Dataset entries:
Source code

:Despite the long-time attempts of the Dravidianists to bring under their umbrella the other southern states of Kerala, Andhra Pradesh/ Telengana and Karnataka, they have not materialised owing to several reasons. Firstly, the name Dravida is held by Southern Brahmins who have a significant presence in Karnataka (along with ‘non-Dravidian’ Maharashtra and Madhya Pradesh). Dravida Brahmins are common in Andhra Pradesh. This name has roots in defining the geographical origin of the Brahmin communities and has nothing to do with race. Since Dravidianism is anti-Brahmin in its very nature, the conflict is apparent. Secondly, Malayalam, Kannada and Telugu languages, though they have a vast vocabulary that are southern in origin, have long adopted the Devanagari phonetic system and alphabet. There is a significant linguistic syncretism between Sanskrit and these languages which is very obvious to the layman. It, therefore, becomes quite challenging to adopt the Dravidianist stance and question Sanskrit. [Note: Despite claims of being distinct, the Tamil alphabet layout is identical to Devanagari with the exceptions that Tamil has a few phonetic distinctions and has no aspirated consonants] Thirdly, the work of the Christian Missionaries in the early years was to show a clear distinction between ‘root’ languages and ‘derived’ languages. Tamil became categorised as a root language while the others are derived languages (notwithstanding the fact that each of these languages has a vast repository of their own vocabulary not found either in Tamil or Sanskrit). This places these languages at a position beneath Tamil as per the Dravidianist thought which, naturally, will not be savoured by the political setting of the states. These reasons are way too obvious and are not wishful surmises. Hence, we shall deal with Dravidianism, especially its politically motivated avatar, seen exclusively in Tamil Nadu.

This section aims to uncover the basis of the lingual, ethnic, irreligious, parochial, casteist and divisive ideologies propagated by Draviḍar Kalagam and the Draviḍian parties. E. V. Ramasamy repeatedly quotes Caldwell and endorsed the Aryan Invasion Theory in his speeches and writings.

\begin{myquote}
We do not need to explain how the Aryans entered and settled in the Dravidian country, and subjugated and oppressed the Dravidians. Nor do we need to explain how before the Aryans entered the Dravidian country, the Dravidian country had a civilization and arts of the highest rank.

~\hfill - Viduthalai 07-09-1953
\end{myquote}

* [Problem details]
Restate all of the entries exactly, please.

* [Exercise response]
Source code

:Despite the long-time attempts of the Dravidianists to bring under their umbrella the other southern states of Kerala, Andhra Pradesh/ Telengana and Karnataka, they have not materialised owing to several reasons. Firstly, the name Dravida is held by Southern Brahmins who have a significant presence in Karnataka (along with ‘non-Dravidian’ Maharashtra and Madhya Pradesh). Dravida Brahmins are common in Andhra Pradesh. This name has roots in defining the geographical origin of the Brahmin communities and has nothing to do with race. Since Dravidianism is anti-Brahmin in its very nature, the conflict is apparent. Secondly, Malayalam, Kannada and Telugu languages, though they have a vast vocabulary that are southern in origin, have long adopted the Devanagari phonetic system and alphabet. There is a significant linguistic syncretism between Sanskrit and these languages which is very obvious to the layman. It, therefore, becomes quite challenging to adopt the Dravidianist stance and question Sanskrit. [Note: Despite claims of being distinct, the Tamil alphabet layout is identical to Devanagari with the exceptions that Tamil has a few phonetic distinctions and has no aspirated consonants] Thirdly, the work of the Christian Missionaries in the early years was to show a clear distinction between ‘root’ languages and ‘derived’ languages. Tamil became categorised as a root language while the others are derived languages (notwithstanding the fact that each of these languages has a vast repository of their own vocabulary not found either in Tamil or Sanskrit). This places these languages at a position beneath Tamil as per the Dravidianist thought which, naturally, will not be savoured by the political setting of the states. These reasons are way too obvious and are not wishful surmises. Hence, we shall deal with Dravidianism, especially its politically motivated avatar, seen exclusively in Tamil Nadu.

This section aims to uncover the basis of the lingual, ethnic, irreligious, parochial, casteist and divisive ideologies propagated by Draviḍar Kalagam and the Draviḍian parties. E. V. Ramasamy repeatedly quotes Caldwell and endorsed the Aryan Invasion Theory in his speeches and writings.

\begin{myquote}
We do not need to explain how the Aryans entered and settled in the Dravidian country, and subjugated and oppressed the Dravidians. Nor do we need to explain how before the Aryans entered the Dravidian country, the Dravidian country had a civilization and arts of the highest rank.

~\hfill - Viduthalai 07-09-1953
\end{myquote}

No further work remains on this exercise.